■ **How to complete this task**: For this exercise, copy the data exactly and omit any images.

■ **Dataset content**:
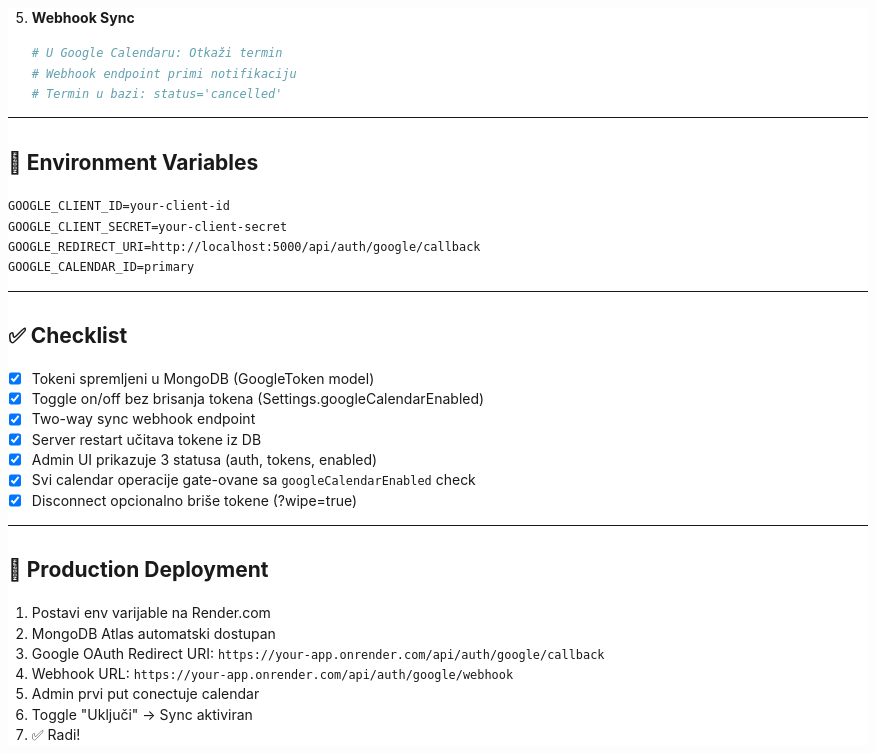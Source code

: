 5. **Webhook Sync**
   ```bash
   # U Google Calendaru: Otkaži termin
   # Webhook endpoint primi notifikaciju
   # Termin u bazi: status='cancelled'
   ```

---

## 🔐 Environment Variables

```env
GOOGLE_CLIENT_ID=your-client-id
GOOGLE_CLIENT_SECRET=your-client-secret
GOOGLE_REDIRECT_URI=http://localhost:5000/api/auth/google/callback
GOOGLE_CALENDAR_ID=primary
```

---

## ✅ Checklist

- [x] Tokeni spremljeni u MongoDB (GoogleToken model)
- [x] Toggle on/off bez brisanja tokena (Settings.googleCalendarEnabled)
- [x] Two-way sync webhook endpoint
- [x] Server restart učitava tokene iz DB
- [x] Admin UI prikazuje 3 statusa (auth, tokens, enabled)
- [x] Svi calendar operacije gate-ovane sa `googleCalendarEnabled` check
- [x] Disconnect opcionalno briše tokene (?wipe=true)

---

## 🚀 Production Deployment

1. Postavi env varijable na Render.com
2. MongoDB Atlas automatski dostupan
3. Google OAuth Redirect URI: `https://your-app.onrender.com/api/auth/google/callback`
4. Webhook URL: `https://your-app.onrender.com/api/auth/google/webhook`
5. Admin prvi put conectuje calendar
6. Toggle "Uključi" → Sync aktiviran
7. ✅ Radi!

■ **Task output**:
Source code

: 5. **Webhook Sync**
   ```bash
   # U Google Calendaru: Otkaži termin
   # Webhook endpoint primi notifikaciju
   # Termin u bazi: status='cancelled'
   ```

---

## 🔐 Environment Variables

```env
GOOGLE_CLIENT_ID=your-client-id
GOOGLE_CLIENT_SECRET=your-client-secret
GOOGLE_REDIRECT_URI=http://localhost:5000/api/auth/google/callback
GOOGLE_CALENDAR_ID=primary
```

---

## ✅ Checklist

- [x] Tokeni spremljeni u MongoDB (GoogleToken model)
- [x] Toggle on/off bez brisanja tokena (Settings.googleCalendarEnabled)
- [x] Two-way sync webhook endpoint
- [x] Server restart učitava tokene iz DB
- [x] Admin UI prikazuje 3 statusa (auth, tokens, enabled)
- [x] Svi calendar operacije gate-ovane sa `googleCalendarEnabled` check
- [x] Disconnect opcionalno briše tokene (?wipe=true)

---

## 🚀 Production Deployment

1. Postavi env varijable na Render.com
2. MongoDB Atlas automatski dostupan
3. Google OAuth Redirect URI: `https://your-app.onrender.com/api/auth/google/callback`
4. Webhook URL: `https://your-app.onrender.com/api/auth/google/webhook`
5. Admin prvi put conectuje calendar
6. Toggle "Uključi" → Sync aktiviran
7. ✅ Radi!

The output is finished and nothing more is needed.